Une éducation pour chaque groupe social

Photo des manifestants déguisés envoyée par une amie

Continuation de l'article "Le Chili se réveille"
Avant 1980, le système éducatif était constitué d’écoles publiques financées où allait la majorité de la population et d’ un pourcentage mineur d’écoles privées de confession catholiques en majorité. Le Ministère de l’Éducation était le responsable des programmes scolaires, l’administration des écoles publiques et le salaire des professeurs.
La stratégie du gouvernement militaire a consisté à reduire le niveau de politisation de l’Éducation passant l’administration des écoles publiques aux municipalités. Le Ministère restait responsable de l’organisation des contenus des programmes et de l’évaluation. D’autre part, pour stimuler la compétition entre les écoles, elles recevaient de l’Etat, une somme d’argent pour l’assistance mensuelle des élèves. Parallèlement, pour diversifier l’offre des projets éducatifs pour que les familles puissent choisir les projets selon leurs intérêts, a été créé l’école subventionnée. Cette école correspondait à une initiative privée avec un contrat avec l’État qui l’obligait à appliquer le programme officiel et pouvant rajouter des activités ou contenus propres respectant la Constitution et les normes de la République.

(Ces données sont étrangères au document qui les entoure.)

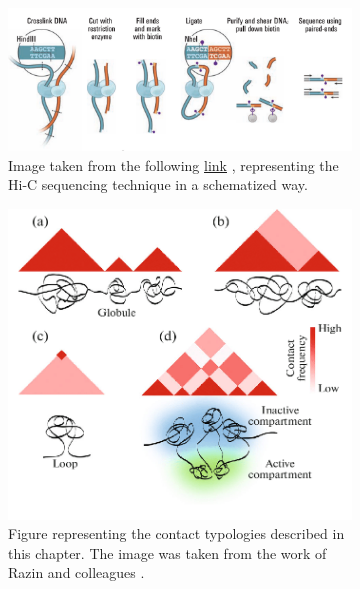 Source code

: \begin{figure}[H]
    \centering
    \begin{subfigure}{0.70\textwidth}
        \includegraphics[width=\linewidth]{./images/HiC-seq.png}
        \caption{Image taken from the following \href{https://data.4dnucleome.org/experiment-types/dilution-hi-c/}{link}
        \cite{lieberman-aidenComprehensiveMappingLong2009}, 
        representing the Hi-C sequencing technique in a schematized way.}
        \label{fig: HiC sequencing}
    \end{subfigure}
    \hfill
    \begin{subfigure}{0.57\textwidth}
      \includegraphics[width=\linewidth]{./images/HiC-contacts.png}
      \caption{Figure representing the contact typologies described in this chapter. The image was taken from the work of Razin and colleagues
      \cite{razin3DGenomics2019}.}
      \label{fig:RMSD collective replicates}
    \end{subfigure}
  
    \caption{}
\end{figure}

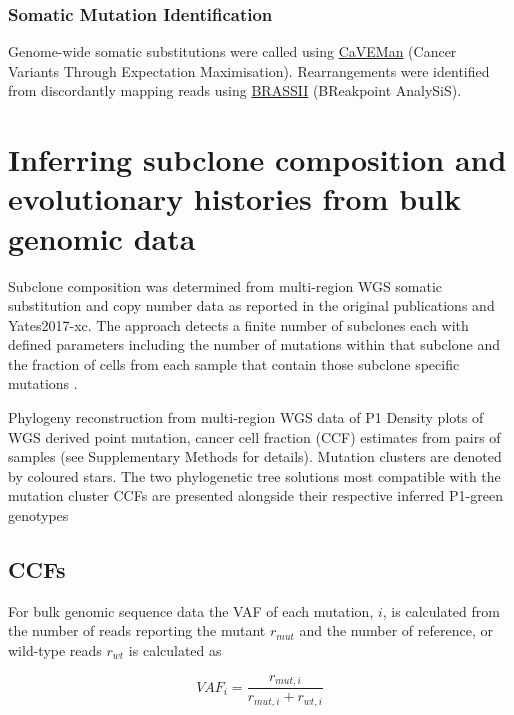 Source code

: \subsubsection*{Somatic Mutation Identification}
Genome-wide somatic substitutions were called using \href{http://cancerit.github.io/CaVEMan/}{CaVEMan} (Cancer Variants Through Expectation Maximisation). Rearrangements were identified from discordantly mapping reads using \href{https://github.com/cancerit/BRASS}{BRASSII} (BReakpoint AnalySiS). 

\section{Inferring subclone composition and evolutionary histories from bulk genomic data}
\label{sec:protocol-suppl-evo-history}

Subclone composition was determined from multi-region \ac{WGS} somatic substitution and copy number data as reported in the original publications \textcite{Yates2015-xk} and {Yates2017-xc}. The approach detects a finite number of subclones each with defined parameters including the number of mutations within that subclone and the fraction of cells from each sample that contain those subclone specific mutations .

    {Phylogeny reconstruction from multi-region \acs{WGS} data of P1}
    {Density plots of WGS derived point mutation, cancer cell fraction (CCF) estimates from pairs of samples (see Supplementary Methods for details). Mutation clusters are denoted by coloured stars. The two phylogenetic tree solutions most compatible with the mutation cluster CCFs are presented alongside their respective inferred P1-green genotypes}


\subsection{\aclp{CCF}}

For bulk genomic sequence data the \acf{VAF} of each mutation, $i$, is calculated from the number of reads reporting the mutant $r_{mut}$ and the number of reference, or wild-type reads $r_{wt}$ is calculated as

\begin{equation}
    VAF_i = \frac{r_{mut,i}}{r_{mut,i} + r_{wt,i}}
\end{equation}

Rapidement les entrepreneurs ont réagi en constituant des sociétés commerciales pour créér des écoles subventionnées. L’école publique recevait 90% de la population en 1980 et  30% dans les années 2010. La différence, c’est à dire 60% des enfants et jeunes en âge de scolarisation ont commencé à frequenter l’école subventionnée.
Le grand succés de l’école subventionnée est dû au bénéfice que recevait l’entrepreneur. Pour chaque élève effectivement inscrit et qui assistait régulièrement à l’école, le propriètaire recevait un montant d’argent. Ainsi, un entrepreneur cherchant à rentabiliser son établissement scolaire inscrivait des élèves le matin et l’après-midi[1]. Ensuite, le soir, il ouvrait les locaux pour l’enseignement d’adultes[2]. L’école entrait dans le système de marché et l’éducation devenait une marchandise pour un prix fixé par l’État. Dans la révolte des lycéens de 2006, ils dénonceront les entrepreneurs privés qui ont profité du système sans réinvestir dans les établissements pour améliorer les conditions.
Plus qu’un investissement de l’Etat en matière d’éducation nous pouvons considérer aujourd’hui cette initiative comme une réduction de sa fonction publique. En plus, un élément qui perturbe la totalité du système éducatif chilien y compris celui des écoles subventionnées est le système de sélection. C’est à dire, au moment de l’inscription,  les élèves passent une selection selon des critères imposés par chaque école, et l’éducation devient un droit selon le mérite et non plus un droit inhérent à une société de droits. Par exemple, quelques écoles catholiques pendant un certain temps sélectionnaient les enfants issus d’un mariage en église, si l’enfant était baptisé etc ; les écoles d’élite sélectionnent les élèves qui montrent dès 3 ans une bonne capacité pour l’apprentissage, un bon niveau d’adaptation collective, un bon niveau de language socio-affectif, une autonomie emotionnelle, psichomotrice etc... et l’école publique, en revanche ne fonctionne pas sur ce système de sélection, et se voit absorber la population qui «  n’a pas de chance »....Dès le berceau, les inégalités sont imposées. Le droit à l’éducation n’est même pas un droit !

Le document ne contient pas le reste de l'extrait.